■ **Assignment**: Transcribe, word for word and without additions, each line below from the one containing "in your workspace." through the one containing "the platform capabilities!", both ends included.

■ **Data to examine**:
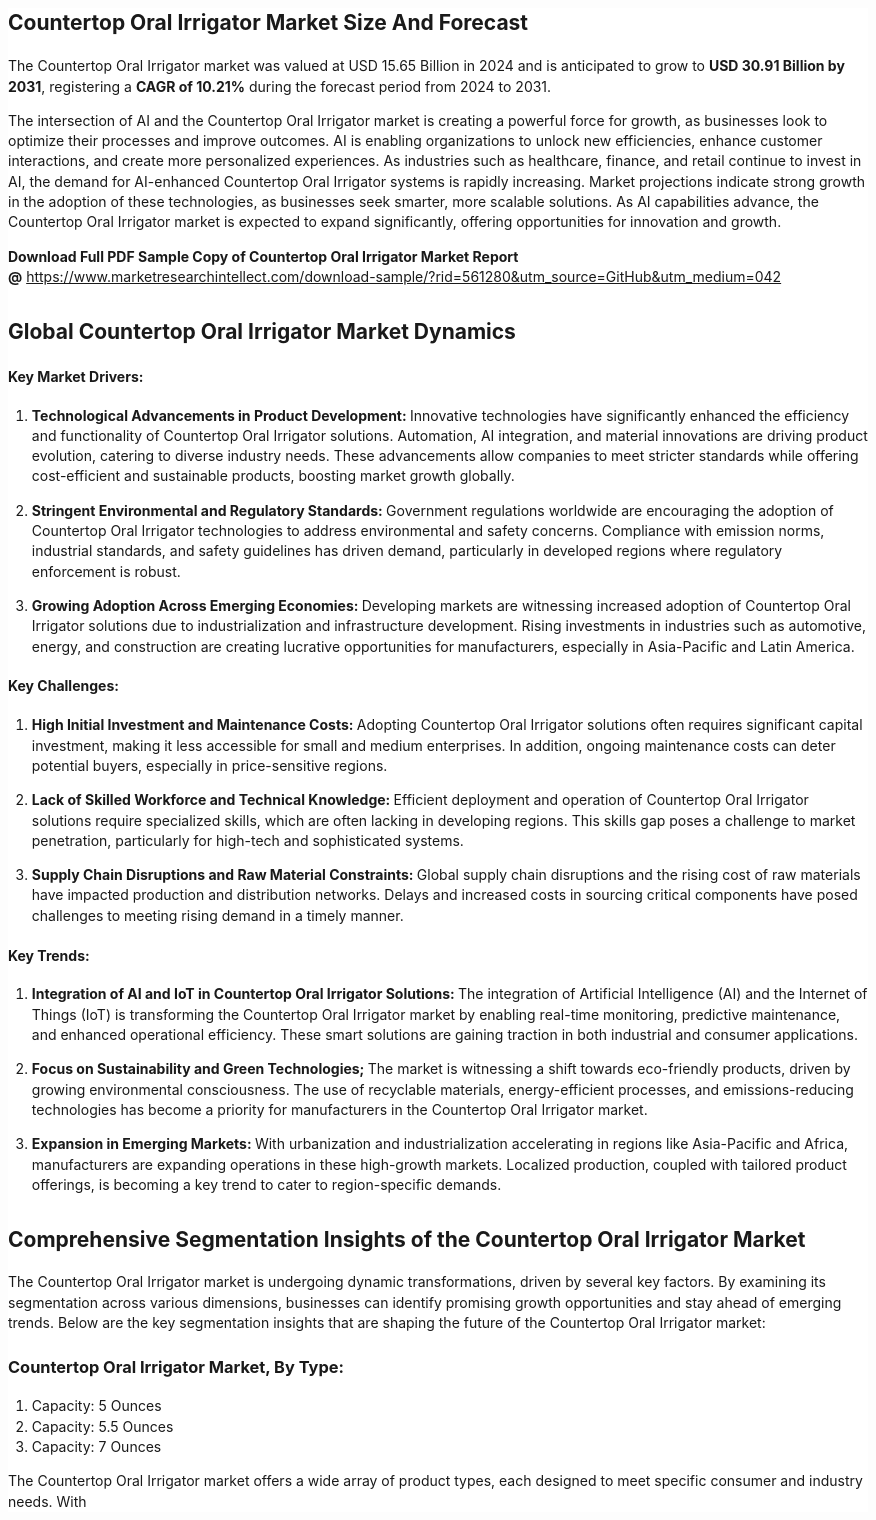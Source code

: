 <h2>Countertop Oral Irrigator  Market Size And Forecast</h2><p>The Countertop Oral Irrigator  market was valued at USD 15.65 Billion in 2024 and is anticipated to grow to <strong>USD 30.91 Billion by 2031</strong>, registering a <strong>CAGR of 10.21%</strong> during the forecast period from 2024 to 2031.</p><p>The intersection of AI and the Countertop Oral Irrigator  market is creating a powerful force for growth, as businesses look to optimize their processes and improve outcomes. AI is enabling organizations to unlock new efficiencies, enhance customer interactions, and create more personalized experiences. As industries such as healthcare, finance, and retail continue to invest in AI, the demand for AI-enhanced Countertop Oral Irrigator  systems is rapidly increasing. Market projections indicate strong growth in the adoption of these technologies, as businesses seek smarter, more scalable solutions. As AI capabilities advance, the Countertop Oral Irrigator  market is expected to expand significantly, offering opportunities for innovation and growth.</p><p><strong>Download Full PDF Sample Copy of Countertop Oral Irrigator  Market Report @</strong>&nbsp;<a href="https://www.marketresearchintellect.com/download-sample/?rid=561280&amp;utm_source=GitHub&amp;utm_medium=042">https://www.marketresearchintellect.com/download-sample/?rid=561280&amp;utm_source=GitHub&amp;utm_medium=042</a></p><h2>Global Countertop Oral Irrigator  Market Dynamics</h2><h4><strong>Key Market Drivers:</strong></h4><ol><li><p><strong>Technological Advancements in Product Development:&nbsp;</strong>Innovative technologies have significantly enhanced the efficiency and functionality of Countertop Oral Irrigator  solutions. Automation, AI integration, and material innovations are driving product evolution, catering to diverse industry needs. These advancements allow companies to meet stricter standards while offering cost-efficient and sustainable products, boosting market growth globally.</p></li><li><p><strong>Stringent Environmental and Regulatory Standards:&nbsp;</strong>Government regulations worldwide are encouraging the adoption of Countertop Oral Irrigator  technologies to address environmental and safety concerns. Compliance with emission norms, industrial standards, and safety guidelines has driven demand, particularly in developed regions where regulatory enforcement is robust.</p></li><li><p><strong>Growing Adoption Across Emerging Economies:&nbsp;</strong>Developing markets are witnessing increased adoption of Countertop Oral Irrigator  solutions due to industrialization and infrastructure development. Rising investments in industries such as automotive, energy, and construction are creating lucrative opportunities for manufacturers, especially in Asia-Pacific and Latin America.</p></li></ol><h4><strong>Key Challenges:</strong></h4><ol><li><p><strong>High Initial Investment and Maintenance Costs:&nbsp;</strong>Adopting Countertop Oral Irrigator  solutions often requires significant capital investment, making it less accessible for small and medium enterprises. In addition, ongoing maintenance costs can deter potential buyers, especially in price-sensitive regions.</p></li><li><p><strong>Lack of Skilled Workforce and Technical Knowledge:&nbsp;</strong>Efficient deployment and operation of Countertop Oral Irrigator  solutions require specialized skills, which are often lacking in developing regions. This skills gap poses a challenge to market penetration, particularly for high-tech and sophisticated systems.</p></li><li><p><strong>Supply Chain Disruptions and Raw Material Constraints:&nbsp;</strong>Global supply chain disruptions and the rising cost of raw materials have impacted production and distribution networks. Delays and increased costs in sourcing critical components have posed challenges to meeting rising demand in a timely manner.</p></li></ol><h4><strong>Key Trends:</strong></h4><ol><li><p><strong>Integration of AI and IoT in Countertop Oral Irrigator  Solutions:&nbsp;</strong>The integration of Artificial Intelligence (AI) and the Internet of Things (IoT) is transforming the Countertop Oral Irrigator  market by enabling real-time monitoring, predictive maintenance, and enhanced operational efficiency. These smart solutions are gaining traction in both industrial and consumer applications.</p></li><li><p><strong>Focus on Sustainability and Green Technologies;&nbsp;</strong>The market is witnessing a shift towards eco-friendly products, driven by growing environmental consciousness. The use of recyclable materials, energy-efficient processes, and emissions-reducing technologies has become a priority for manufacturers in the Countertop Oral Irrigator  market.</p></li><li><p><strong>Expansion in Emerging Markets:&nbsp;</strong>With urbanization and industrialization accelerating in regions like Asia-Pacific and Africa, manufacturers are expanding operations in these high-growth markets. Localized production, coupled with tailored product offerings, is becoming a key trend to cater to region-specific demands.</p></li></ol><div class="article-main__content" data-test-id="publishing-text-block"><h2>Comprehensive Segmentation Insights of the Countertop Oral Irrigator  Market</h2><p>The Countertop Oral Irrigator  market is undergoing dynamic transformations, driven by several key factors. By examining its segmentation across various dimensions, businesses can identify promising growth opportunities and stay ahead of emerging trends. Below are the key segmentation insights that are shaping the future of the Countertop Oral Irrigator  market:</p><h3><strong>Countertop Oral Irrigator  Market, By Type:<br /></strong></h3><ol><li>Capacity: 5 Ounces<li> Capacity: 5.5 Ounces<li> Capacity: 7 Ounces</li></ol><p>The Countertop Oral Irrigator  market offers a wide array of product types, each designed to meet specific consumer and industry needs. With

---

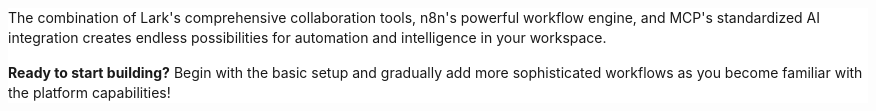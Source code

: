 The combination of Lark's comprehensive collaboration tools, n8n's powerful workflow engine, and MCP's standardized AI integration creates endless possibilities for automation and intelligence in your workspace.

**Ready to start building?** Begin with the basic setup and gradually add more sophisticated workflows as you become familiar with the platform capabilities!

■ **Expected answer**:
: The combination of Lark's comprehensive collaboration tools, n8n's powerful workflow engine, and MCP's standardized AI integration creates endless possibilities for automation and intelligence in your workspace.

**Ready to start building?** Begin with the basic setup and gradually add more sophisticated workflows as you become familiar with the platform capabilities!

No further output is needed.